The Osgoode Constitutional Law Society (OCLS) is an official student society at Osgoode Hall Law School dedicated to the study and appreciation of constitutional law. Founded in 2014, OCLS is one of Osgoode's premier student organizations, hosting competitive law moots and speaking engagements, while fostering opportunities for academic and professional development in the field of constitutional law.

== History ==
OCLS is an official student society funded and overseen by Osgoode's Legal & Literary Society. OCLS was founded by Kevin Gillespie and several first year law students during the second half of the 2013-14 academic season, with one of its first events being a talk on the implications of the Supreme Court of Canada’s R v Bedford decision which legalized prostitution.

During its first full academic season in 2014–15, OCLS hosted The Crown & Constitution speaker's series, with speakers including the Lieutenant Governor of Ontario, Elizabeth Dowdswell, along with several leading academics in the study of the Canadian Crown, including Peter Russell and Jacques Monet.

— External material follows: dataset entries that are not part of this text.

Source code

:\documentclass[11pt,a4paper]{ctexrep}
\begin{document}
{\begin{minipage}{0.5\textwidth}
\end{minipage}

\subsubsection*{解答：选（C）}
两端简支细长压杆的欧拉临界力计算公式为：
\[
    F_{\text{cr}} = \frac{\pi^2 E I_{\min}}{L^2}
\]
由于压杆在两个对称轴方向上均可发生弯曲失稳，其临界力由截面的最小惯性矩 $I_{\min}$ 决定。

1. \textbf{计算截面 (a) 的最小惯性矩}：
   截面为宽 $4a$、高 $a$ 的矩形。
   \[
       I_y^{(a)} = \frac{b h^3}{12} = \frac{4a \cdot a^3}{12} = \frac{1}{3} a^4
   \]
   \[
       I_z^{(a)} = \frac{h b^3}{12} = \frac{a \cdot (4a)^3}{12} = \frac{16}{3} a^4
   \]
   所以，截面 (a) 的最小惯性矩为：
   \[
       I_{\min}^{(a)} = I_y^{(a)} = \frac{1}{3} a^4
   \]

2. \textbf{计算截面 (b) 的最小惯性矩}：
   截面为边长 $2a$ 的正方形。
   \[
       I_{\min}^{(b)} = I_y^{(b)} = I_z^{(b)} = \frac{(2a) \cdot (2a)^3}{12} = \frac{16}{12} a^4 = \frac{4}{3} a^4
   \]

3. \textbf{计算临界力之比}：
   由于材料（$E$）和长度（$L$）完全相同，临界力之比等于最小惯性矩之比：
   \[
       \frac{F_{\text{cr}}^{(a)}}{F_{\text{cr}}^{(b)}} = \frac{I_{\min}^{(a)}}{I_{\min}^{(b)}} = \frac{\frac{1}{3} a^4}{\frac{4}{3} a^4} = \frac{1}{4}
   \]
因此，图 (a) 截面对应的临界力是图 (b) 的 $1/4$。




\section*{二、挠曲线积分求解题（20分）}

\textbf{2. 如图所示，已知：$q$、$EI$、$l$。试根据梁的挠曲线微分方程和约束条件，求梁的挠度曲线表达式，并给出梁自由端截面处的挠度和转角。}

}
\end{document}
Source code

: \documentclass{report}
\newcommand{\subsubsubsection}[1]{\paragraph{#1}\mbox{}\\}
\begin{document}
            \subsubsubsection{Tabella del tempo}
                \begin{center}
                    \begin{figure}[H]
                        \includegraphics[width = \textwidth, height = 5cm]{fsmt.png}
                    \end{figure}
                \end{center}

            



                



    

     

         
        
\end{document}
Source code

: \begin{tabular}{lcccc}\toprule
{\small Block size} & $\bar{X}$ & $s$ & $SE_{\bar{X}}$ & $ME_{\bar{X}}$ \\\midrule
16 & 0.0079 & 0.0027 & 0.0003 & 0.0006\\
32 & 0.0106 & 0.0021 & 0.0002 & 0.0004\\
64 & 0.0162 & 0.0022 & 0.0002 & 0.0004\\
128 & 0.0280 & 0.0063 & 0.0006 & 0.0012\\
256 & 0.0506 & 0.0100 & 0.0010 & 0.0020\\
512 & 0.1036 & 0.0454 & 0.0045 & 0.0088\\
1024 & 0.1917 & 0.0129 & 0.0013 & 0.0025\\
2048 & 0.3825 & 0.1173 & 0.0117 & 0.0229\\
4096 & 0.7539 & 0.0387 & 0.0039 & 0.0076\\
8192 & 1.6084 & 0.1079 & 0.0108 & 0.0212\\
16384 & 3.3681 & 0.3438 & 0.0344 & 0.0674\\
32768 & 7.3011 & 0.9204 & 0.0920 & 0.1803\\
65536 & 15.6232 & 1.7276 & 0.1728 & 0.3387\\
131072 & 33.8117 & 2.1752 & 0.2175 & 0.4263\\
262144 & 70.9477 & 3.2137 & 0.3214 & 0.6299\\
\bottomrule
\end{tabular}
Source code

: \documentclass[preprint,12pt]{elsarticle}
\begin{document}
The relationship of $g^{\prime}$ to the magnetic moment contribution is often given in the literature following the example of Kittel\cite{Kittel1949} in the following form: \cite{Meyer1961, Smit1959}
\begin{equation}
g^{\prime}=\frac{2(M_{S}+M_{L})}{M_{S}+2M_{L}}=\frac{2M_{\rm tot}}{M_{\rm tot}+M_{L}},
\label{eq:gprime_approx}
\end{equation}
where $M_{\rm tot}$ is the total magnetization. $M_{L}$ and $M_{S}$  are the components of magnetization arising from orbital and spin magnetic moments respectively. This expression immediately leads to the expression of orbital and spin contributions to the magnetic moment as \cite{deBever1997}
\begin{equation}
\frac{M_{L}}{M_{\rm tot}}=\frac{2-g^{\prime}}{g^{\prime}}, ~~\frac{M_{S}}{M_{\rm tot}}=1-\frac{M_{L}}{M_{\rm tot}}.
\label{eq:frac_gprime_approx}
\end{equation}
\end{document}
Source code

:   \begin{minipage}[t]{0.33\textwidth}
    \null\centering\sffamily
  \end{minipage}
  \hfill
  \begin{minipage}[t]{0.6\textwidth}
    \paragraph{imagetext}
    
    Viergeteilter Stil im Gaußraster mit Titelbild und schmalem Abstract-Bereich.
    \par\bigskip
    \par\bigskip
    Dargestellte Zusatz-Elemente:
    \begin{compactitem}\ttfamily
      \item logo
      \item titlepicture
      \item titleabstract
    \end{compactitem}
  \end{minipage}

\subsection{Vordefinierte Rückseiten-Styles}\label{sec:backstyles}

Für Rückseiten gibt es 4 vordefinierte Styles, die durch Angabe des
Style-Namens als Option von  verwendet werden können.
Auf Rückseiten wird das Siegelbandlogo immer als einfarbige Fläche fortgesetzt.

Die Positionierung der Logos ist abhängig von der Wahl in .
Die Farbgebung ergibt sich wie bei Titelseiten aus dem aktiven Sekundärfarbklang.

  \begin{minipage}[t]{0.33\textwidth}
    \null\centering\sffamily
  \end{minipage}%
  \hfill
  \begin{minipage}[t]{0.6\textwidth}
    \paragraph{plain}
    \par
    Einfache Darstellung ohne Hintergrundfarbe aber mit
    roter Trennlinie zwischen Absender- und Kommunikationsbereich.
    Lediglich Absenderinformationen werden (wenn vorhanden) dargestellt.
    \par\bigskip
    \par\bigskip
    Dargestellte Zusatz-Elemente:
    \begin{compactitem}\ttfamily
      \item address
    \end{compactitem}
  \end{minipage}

The speaking series was sponsored by the Monarchist League of Canada, and participants were offered research publication opportunities through the York Centre for Public Policy and Law.

During the 2015–16 academic year, OCLS hosted a number of speaking engagements with several of Canada's leading constitutional scholars, including Peter Hogg, David Leposfsky and Ontario's Deputy Attorney General, Patrick Monaghan. OCLS also organized a special event, The Magna Carta and Canada’s Constitution, to coincide with the 2015 Magna Carta exhibition at Toronto's historic Fort York.

In the 2021–22 academic year, OCLS hosted its first Constitutional Law Moot, which has since become an annual hallmark of Osgoode’s academic season. The Moot's guest judges have included high-profile members of Canada's judiciary and legal community, including Michael Moldaver, former Puisne Justice of the Supreme Court of Canada, and Justice Lorne Sossin of the Ontario Court of Appeal.